◆ **YOUR TASK**
Up to and including the line with "## Client Side", restate every line of the records below word for word, from the first line on, leaving out the pictures.

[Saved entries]
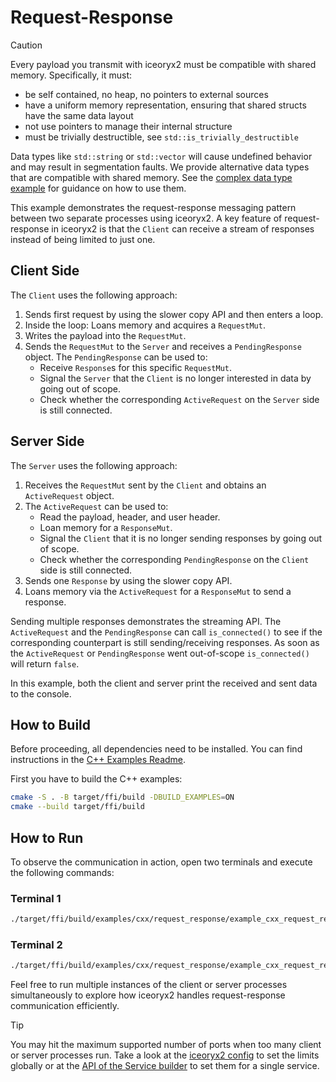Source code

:# Request-Response

> [!CAUTION]
> Every payload you transmit with iceoryx2 must be compatible with shared
> memory. Specifically, it must:
>
> * be self contained, no heap, no pointers to external sources
> * have a uniform memory representation, ensuring that shared structs have the
>     same data layout
> * not use pointers to manage their internal structure
> * must be trivially destructible, see `std::is_trivially_destructible`
>
> Data types like `std::string` or `std::vector` will cause undefined behavior
> and may result in segmentation faults. We provide alternative data types
> that are compatible with shared memory. See the
> [complex data type example](../complex_data_types) for guidance on how to
> use them.

This example demonstrates the request-response messaging pattern between two
separate processes using iceoryx2. A key feature of request-response in
iceoryx2 is that the `Client` can receive a stream of responses instead of
being limited to just one.

## Client Side

The `Client` uses the following approach:

1. Sends first request by using the slower copy API and then enters a loop.
2. Inside the loop: Loans memory and acquires a `RequestMut`.
3. Writes the payload into the `RequestMut`.
4. Sends the `RequestMut` to the `Server` and receives a `PendingResponse`
   object. The `PendingResponse` can be used to:
   * Receive `Response`s for this specific `RequestMut`.
   * Signal the `Server` that the `Client` is no longer interested in data by
     going out of scope.
   * Check whether the corresponding `ActiveRequest` on the `Server` side is
     still connected.

## Server Side

The `Server` uses the following approach:

1. Receives the `RequestMut` sent by the `Client` and obtains an
   `ActiveRequest` object.
2. The `ActiveRequest` can be used to:
   * Read the payload, header, and user header.
   * Loan memory for a `ResponseMut`.
   * Signal the `Client` that it is no longer sending responses by going out
     of scope.
   * Check whether the corresponding `PendingResponse` on the `Client` side
     is still connected.
3. Sends one `Response` by using the slower copy API.
4. Loans memory via the `ActiveRequest` for a `ResponseMut` to send a response.

Sending multiple responses demonstrates the streaming API. The `ActiveRequest`
and the `PendingResponse` can call `is_connected()` to see if the corresponding
counterpart is still sending/receiving responses. As soon as the
`ActiveRequest` or `PendingResponse` went out-of-scope `is_connected()` will
return `false`.

In this example, both the client and server print the received and sent data
to the console.

## How to Build

Before proceeding, all dependencies need to be installed. You can find
instructions in the [C++ Examples Readme](../README.md).

First you have to build the C++ examples:

```sh
cmake -S . -B target/ffi/build -DBUILD_EXAMPLES=ON
cmake --build target/ffi/build
```

## How to Run

To observe the communication in action, open two terminals and execute the
following commands:

### Terminal 1

```sh
./target/ffi/build/examples/cxx/request_response/example_cxx_request_response_server
```

### Terminal 2

```sh
./target/ffi/build/examples/cxx/request_response/example_cxx_request_response_client
```

Feel free to run multiple instances of the client or server processes
simultaneously to explore how iceoryx2 handles request-response communication
efficiently.

> [!TIP]
> You may hit the maximum supported number of ports when too many client or
> server processes run. Take a look at the
> [iceoryx2 config](../../../config) to set the limits globally or at the
> [API of the Service builder](https://docs.rs/iceoryx2/latest/iceoryx2/service/index.html)
> to set them for a single service.
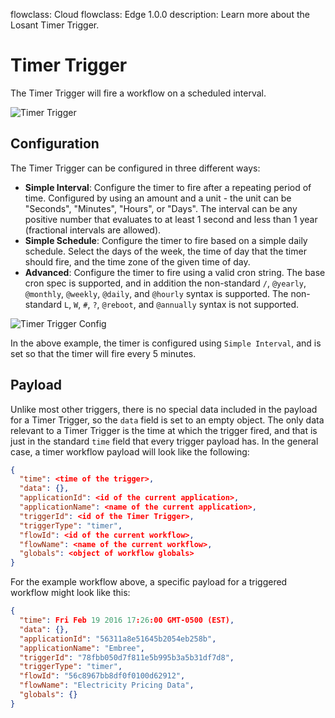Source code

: flowclass: Cloud
flowclass: Edge 1.0.0
description: Learn more about the Losant Timer Trigger.

# Timer Trigger

The Timer Trigger will fire a workflow on a scheduled interval.

![Timer Trigger](/images/workflows/triggers/timer-trigger.png "Timer Trigger")

## Configuration

The Timer Trigger can be configured in three different ways:

* **Simple Interval**: Configure the timer to fire after a repeating period of time. Configured by using an amount and a unit - the unit can be "Seconds", "Minutes", "Hours", or "Days". The interval can be any positive number that evaluates to at least 1 second and less than 1 year (fractional intervals are allowed).
* **Simple Schedule**: Configure the timer to fire based on a simple daily schedule. Select the days of the week, the time of day that the timer should fire, and the time zone of the given time of day.
* **Advanced**: Configure the timer to fire using a valid cron string. The base cron spec is supported, and in addition the non-standard `/`, `@yearly`, `@monthly`, `@weekly`, `@daily`, and `@hourly` syntax is supported. The non-standard `L`, `W`, `#`, `?`, `@reboot`, and `@annually` syntax is not supported.

![Timer Trigger Config](/images/workflows/triggers/timer-trigger-config.png "Timer Trigger Config")

In the above example, the timer is configured using `Simple Interval`, and is set so that the timer will fire every 5 minutes.

## Payload

Unlike most other triggers, there is no special data included in the payload for a Timer Trigger, so the `data` field is set to an empty object. The only data relevant to a Timer Trigger is the time at which the trigger fired, and that is just in the standard `time` field that every trigger payload has. In the general case, a timer workflow payload will look like the following:

```json
{
  "time": <time of the trigger>,
  "data": {},
  "applicationId": <id of the current application>,
  "applicationName": <name of the current application>,
  "triggerId": <id of the Timer Trigger>,
  "triggerType": "timer",
  "flowId": <id of the current workflow>,
  "flowName": <name of the current workflow>,
  "globals": <object of workflow globals>
}
```

For the example workflow above, a specific payload for a triggered workflow might look like this:

```json
{
  "time": Fri Feb 19 2016 17:26:00 GMT-0500 (EST),
  "data": {},
  "applicationId": "56311a8e51645b2054eb258b",
  "applicationName": "Embree",
  "triggerId": "78fbb050d7f811e5b995b3a5b31df7d8",
  "triggerType": "timer",
  "flowId": "56c8967bb8df0f0100d62912",
  "flowName": "Electricity Pricing Data",
  "globals": {}
}
```
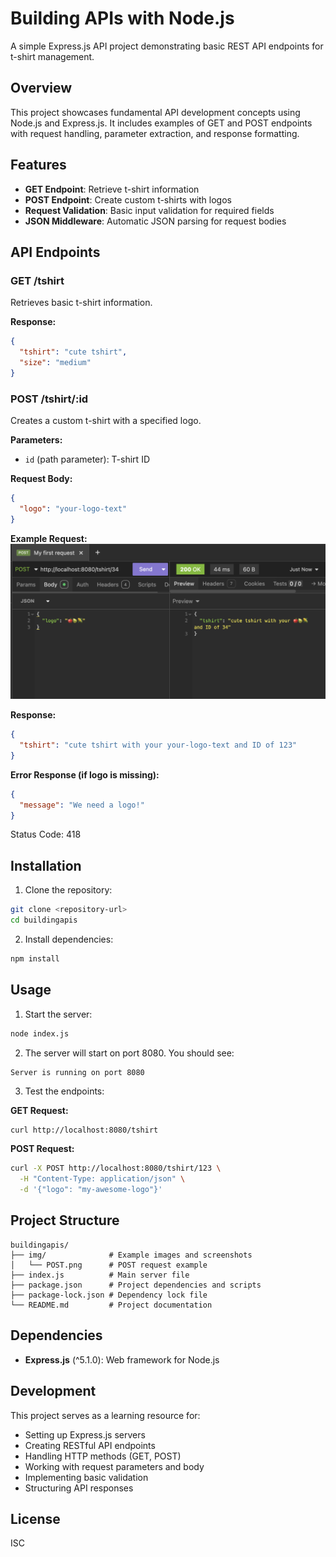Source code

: # Building APIs with Node.js

A simple Express.js API project demonstrating basic REST API endpoints for t-shirt management.

## Overview

This project showcases fundamental API development concepts using Node.js and Express.js. It includes examples of GET and POST endpoints with request handling, parameter extraction, and response formatting.

## Features

- **GET Endpoint**: Retrieve t-shirt information
- **POST Endpoint**: Create custom t-shirts with logos
- **Request Validation**: Basic input validation for required fields
- **JSON Middleware**: Automatic JSON parsing for request bodies

## API Endpoints

### GET /tshirt
Retrieves basic t-shirt information.

**Response:**
```json
{
  "tshirt": "cute tshirt",
  "size": "medium"
}
```

### POST /tshirt/:id
Creates a custom t-shirt with a specified logo.

**Parameters:**
- `id` (path parameter): T-shirt ID

**Request Body:**
```json
{
  "logo": "your-logo-text"
}
```

**Example Request:**
![POST Request Example](img/POST.png)

**Response:**
```json
{
  "tshirt": "cute tshirt with your your-logo-text and ID of 123"
}
```

**Error Response (if logo is missing):**
```json
{
  "message": "We need a logo!"
}
```
Status Code: 418

## Installation

1. Clone the repository:
```bash
git clone <repository-url>
cd buildingapis
```

2. Install dependencies:
```bash
npm install
```

## Usage

1. Start the server:
```bash
node index.js
```

2. The server will start on port 8080. You should see:
```
Server is running on port 8080
```

3. Test the endpoints:

**GET Request:**
```bash
curl http://localhost:8080/tshirt
```

**POST Request:**
```bash
curl -X POST http://localhost:8080/tshirt/123 \
  -H "Content-Type: application/json" \
  -d '{"logo": "my-awesome-logo"}'
```

## Project Structure

```
buildingapis/
├── img/              # Example images and screenshots
│   └── POST.png      # POST request example
├── index.js          # Main server file
├── package.json      # Project dependencies and scripts
├── package-lock.json # Dependency lock file
└── README.md         # Project documentation
```

## Dependencies

- **Express.js** (^5.1.0): Web framework for Node.js

## Development

This project serves as a learning resource for:
- Setting up Express.js servers
- Creating RESTful API endpoints
- Handling HTTP methods (GET, POST)
- Working with request parameters and body
- Implementing basic validation
- Structuring API responses


## License

ISC
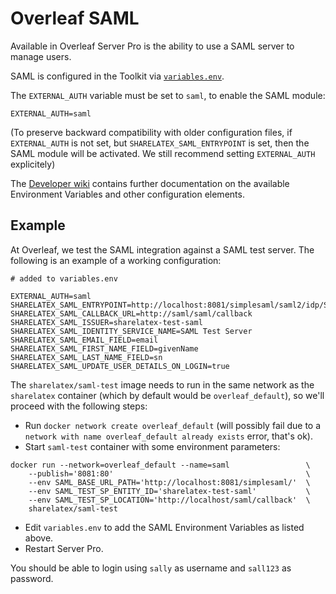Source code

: # Overleaf SAML

Available in Overleaf Server Pro is the ability to use a SAML server to manage users.

SAML is configured in the Toolkit via [`variables.env`](./configuration.md).

The `EXTERNAL_AUTH` variable must be set to `saml`, to enable the SAML module:

```
EXTERNAL_AUTH=saml
```

(To preserve backward compatibility with older configuration files, if
`EXTERNAL_AUTH` is not set, but `SHARELATEX_SAML_ENTRYPOINT` is set, then the SAML
module will be activated. We still recommend setting `EXTERNAL_AUTH` explicitely)

The [Developer wiki](https://github.com/overleaf/overleaf/wiki/Server-Pro:-SAML-Config) contains further documentation on the available Environment Variables and other configuration elements. 

## Example

At Overleaf, we test the SAML integration against a SAML test server. The following is an example of a working configuration:

```
# added to variables.env

EXTERNAL_AUTH=saml
SHARELATEX_SAML_ENTRYPOINT=http://localhost:8081/simplesaml/saml2/idp/SSOService.php
SHARELATEX_SAML_CALLBACK_URL=http://saml/saml/callback
SHARELATEX_SAML_ISSUER=sharelatex-test-saml
SHARELATEX_SAML_IDENTITY_SERVICE_NAME=SAML Test Server
SHARELATEX_SAML_EMAIL_FIELD=email
SHARELATEX_SAML_FIRST_NAME_FIELD=givenName
SHARELATEX_SAML_LAST_NAME_FIELD=sn
SHARELATEX_SAML_UPDATE_USER_DETAILS_ON_LOGIN=true
```

The `sharelatex/saml-test` image needs to run in the same network as the `sharelatex` container (which by default would be `overleaf_default`), so we'll proceed with the following steps:

- Run `docker network create overleaf_default` (will possibly fail due to a `network with name overleaf_default already exists` error, that's ok).
- Start `saml-test` container with some environment parameters:

```
docker run --network=overleaf_default --name=saml                 \
    --publish='8081:80'                                           \
    --env SAML_BASE_URL_PATH='http://localhost:8081/simplesaml/'  \
    --env SAML_TEST_SP_ENTITY_ID='sharelatex-test-saml'           \
    --env SAML_TEST_SP_LOCATION='http://localhost/saml/callback'  \
    sharelatex/saml-test 
```

- Edit `variables.env` to add the SAML Environment Variables as listed above.
- Restart Server Pro.

You should be able to login using `sally` as username and `sall123` as password.
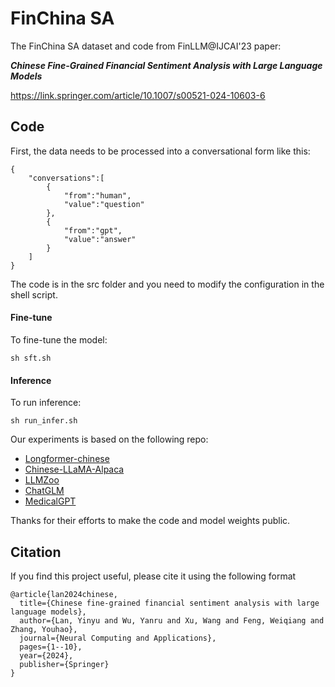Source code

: # FinChina SA
The FinChina SA dataset and code from FinLLM@IJCAI'23 paper: 

**_Chinese Fine-Grained Financial Sentiment Analysis with Large Language Models_**

<https://link.springer.com/article/10.1007/s00521-024-10603-6>


## Code
First, the data needs to be processed into a conversational form like this:
```
{
    "conversations":[
        {
            "from":"human",
            "value":"question"
        },
        {
            "from":"gpt",
            "value":"answer"
        }
    ]
}
```
The code is in the src folder and you need to modify the configuration in the shell script.

#### Fine-tune
To fine-tune the model:

```
sh sft.sh
```


#### Inference
To run inference:

```
sh run_infer.sh
```

Our experiments is based on the following repo:
- [Longformer-chinese](https://github.com/SCHENLIU/longformer-chinese)
- [Chinese-LLaMA-Alpaca](https://github.com/ymcui/Chinese-LLaMA-Alpaca)
- [LLMZoo](https://github.com/FreedomIntelligence/LLMZoo)
- [ChatGLM](https://github.com/THUDM/ChatGLM-6B)
- [MedicalGPT](https://github.com/shibing624/MedicalGPT)


Thanks for their efforts to make the code and model weights public.

## Citation
If you find this project useful, please cite it using the following format

```
@article{lan2024chinese,
  title={Chinese fine-grained financial sentiment analysis with large language models},
  author={Lan, Yinyu and Wu, Yanru and Xu, Wang and Feng, Weiqiang and Zhang, Youhao},
  journal={Neural Computing and Applications},
  pages={1--10},
  year={2024},
  publisher={Springer}
}
```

◆ **ANSWER FOR THE TASK**
Source code

:# Request-Response

> [!CAUTION]
> Every payload you transmit with iceoryx2 must be compatible with shared
> memory. Specifically, it must:
>
> * be self contained, no heap, no pointers to external sources
> * have a uniform memory representation, ensuring that shared structs have the
>     same data layout
> * not use pointers to manage their internal structure
> * must be trivially destructible, see `std::is_trivially_destructible`
>
> Data types like `std::string` or `std::vector` will cause undefined behavior
> and may result in segmentation faults. We provide alternative data types
> that are compatible with shared memory. See the
> [complex data type example](../complex_data_types) for guidance on how to
> use them.

This example demonstrates the request-response messaging pattern between two
separate processes using iceoryx2. A key feature of request-response in
iceoryx2 is that the `Client` can receive a stream of responses instead of
being limited to just one.

## Client Side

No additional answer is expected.